5/10
Taking on the rhythm of the river Hudson.
29 January 2016
Warning: Spoilers
Having issues finding a lyricist to write the words to his longs, composer Bing Crosby goes incognito. A series of troublesome encounters with lyricist Mary Martin ends up with them being partners with Martin unaware of his real identity. Martin, serious about her career, must take on a job as a nightclub singer, while Crosby returns to his country home to fix up an old riverboat, docked for years.

Martin's singing gives hope and question to the ironic fact that she never scored in movies, given four years to try and make it at Paramount before giving up and returning to Broadway where she had greater luck. Crosby is his easy going self as usual, dropping deadpan lines like a dog with a bone after realizing that nothing else remained to gnaw on.

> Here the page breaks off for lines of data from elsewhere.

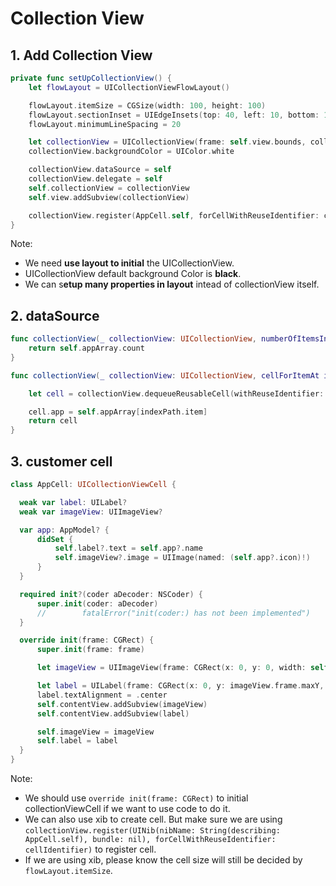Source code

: # Collection View

## 1. Add Collection View

```swift
private func setUpCollectionView() {
    let flowLayout = UICollectionViewFlowLayout()

    flowLayout.itemSize = CGSize(width: 100, height: 100)
    flowLayout.sectionInset = UIEdgeInsets(top: 40, left: 10, bottom: 10, right: 10)
    flowLayout.minimumLineSpacing = 20

    let collectionView = UICollectionView(frame: self.view.bounds, collectionViewLayout: flowLayout)
    collectionView.backgroundColor = UIColor.white

    collectionView.dataSource = self
    collectionView.delegate = self
    self.collectionView = collectionView
    self.view.addSubview(collectionView)

    collectionView.register(AppCell.self, forCellWithReuseIdentifier: cellIdentifier)
}
```

Note:

- We need **use layout to initial** the UICollectionView.
- UICollectionView default background Color is **black**.
- We can s**etup many properties in layout** intead of collectionView itself.

## 2. dataSource

```swift
func collectionView(_ collectionView: UICollectionView, numberOfItemsInSection section: Int) -> Int {
    return self.appArray.count
}

func collectionView(_ collectionView: UICollectionView, cellForItemAt indexPath: IndexPath) -> UICollectionViewCell {

    let cell = collectionView.dequeueReusableCell(withReuseIdentifier: cellIdentifier, for: indexPath) as! AppCell

    cell.app = self.appArray[indexPath.item]
    return cell
}
```

## 3. customer cell

```swift
class AppCell: UICollectionViewCell {

  weak var label: UILabel?
  weak var imageView: UIImageView?

  var app: AppModel? {
      didSet {
          self.label?.text = self.app?.name
          self.imageView?.image = UIImage(named: (self.app?.icon)!)
      }
  }

  required init?(coder aDecoder: NSCoder) {
      super.init(coder: aDecoder)
      //        fatalError("init(coder:) has not been implemented")
  }

  override init(frame: CGRect) {
      super.init(frame: frame)

      let imageView = UIImageView(frame: CGRect(x: 0, y: 0, width: self.frame.width, height: self.frame.height-20))

      let label = UILabel(frame: CGRect(x: 0, y: imageView.frame.maxY, width: self.frame.width, height: 20))
      label.textAlignment = .center
      self.contentView.addSubview(imageView)
      self.contentView.addSubview(label)

      self.imageView = imageView
      self.label = label
  }
}
```

Note:

- We should use `override init(frame: CGRect)` to initial collectionViewCell if we want to use code to do it.
- We can also use xib to create cell. But make sure we are using `collectionView.register(UINib(nibName: String(describing: AppCell.self), bundle: nil), forCellWithReuseIdentifier: cellIdentifier)` to register cell.
- If we are using xib, please know the cell size will still be decided by `flowLayout.itemSize`.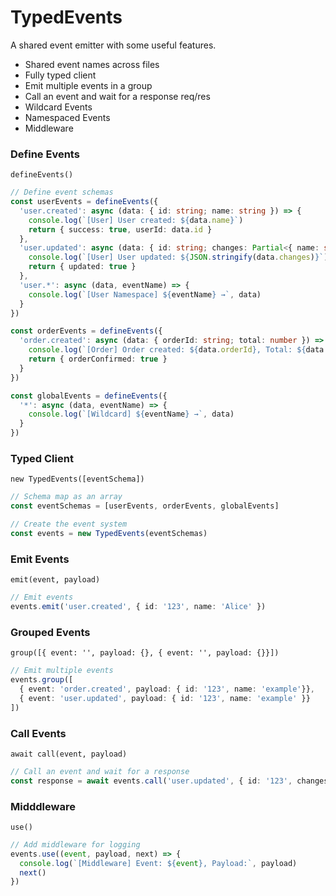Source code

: # TypedEvents

A shared event emitter with some useful features.

* Shared event names across files
* Fully typed client
* Emit multiple events in a group
* Call an event and wait for a response req/res
* Wildcard Events
* Namespaced Events
* Middleware

### Define Events

`defineEvents()`

```typescript
// Define event schemas
const userEvents = defineEvents({
  'user.created': async (data: { id: string; name: string }) => {
    console.log(`[User] User created: ${data.name}`)
    return { success: true, userId: data.id }
  },
  'user.updated': async (data: { id: string; changes: Partial<{ name: string }> }) => {
    console.log(`[User] User updated: ${JSON.stringify(data.changes)}`)
    return { updated: true }
  },
  'user.*': async (data, eventName) => {
    console.log(`[User Namespace] ${eventName} →`, data)
  }
})

const orderEvents = defineEvents({
  'order.created': async (data: { orderId: string; total: number }) => {
    console.log(`[Order] Order created: ${data.orderId}, Total: ${data.total}`)
    return { orderConfirmed: true }
  }
})

const globalEvents = defineEvents({
  '*': async (data, eventName) => {
    console.log(`[Wildcard] ${eventName} →`, data)
  }
})
```

### Typed Client

`new TypedEvents([eventSchema])`

```typescript
// Schema map as an array
const eventSchemas = [userEvents, orderEvents, globalEvents]

// Create the event system
const events = new TypedEvents(eventSchemas)
```

### Emit Events

`emit(event, payload)`

```typescript
// Emit events
events.emit('user.created', { id: '123', name: 'Alice' })
```

### Grouped Events

`group([{ event: '', payload: {}, { event: '', payload: {}}])`

```typescript
// Emit multiple events
events.group([
  { event: 'order.created', payload: { id: '123', name: 'example'}},
  { event: 'user.updated', payload: { id: '123', name: 'example' }}
])
```

### Call Events

`await call(event, payload)`

```typescript
// Call an event and wait for a response
const response = await events.call('user.updated', { id: '123', changes: {}})
```

### Midddleware

`use()`

```typescript
// Add middleware for logging
events.use((event, payload, next) => {
  console.log(`[Middleware] Event: ${event}, Payload:`, payload)
  next()
})
```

Character actors such as sardonic Oscar Levant, earthy Charlie Grapewin, sour Charles Lane and grouchy William Frawley add greatly to the light hearted atmosphere, while Basil Rathbone is less of a villain than normal as the man whom Crosby has been ghost writing songs for. The music is pleasant yet unmemorable, but when Martin sings, she puts all the oomph she can into them, making me wonder how audience members must have gone ballistic when she sang "My Heart Belongs to Daddy". Not holding up as well as other 40's musicals, it's still pleasant if standard fare.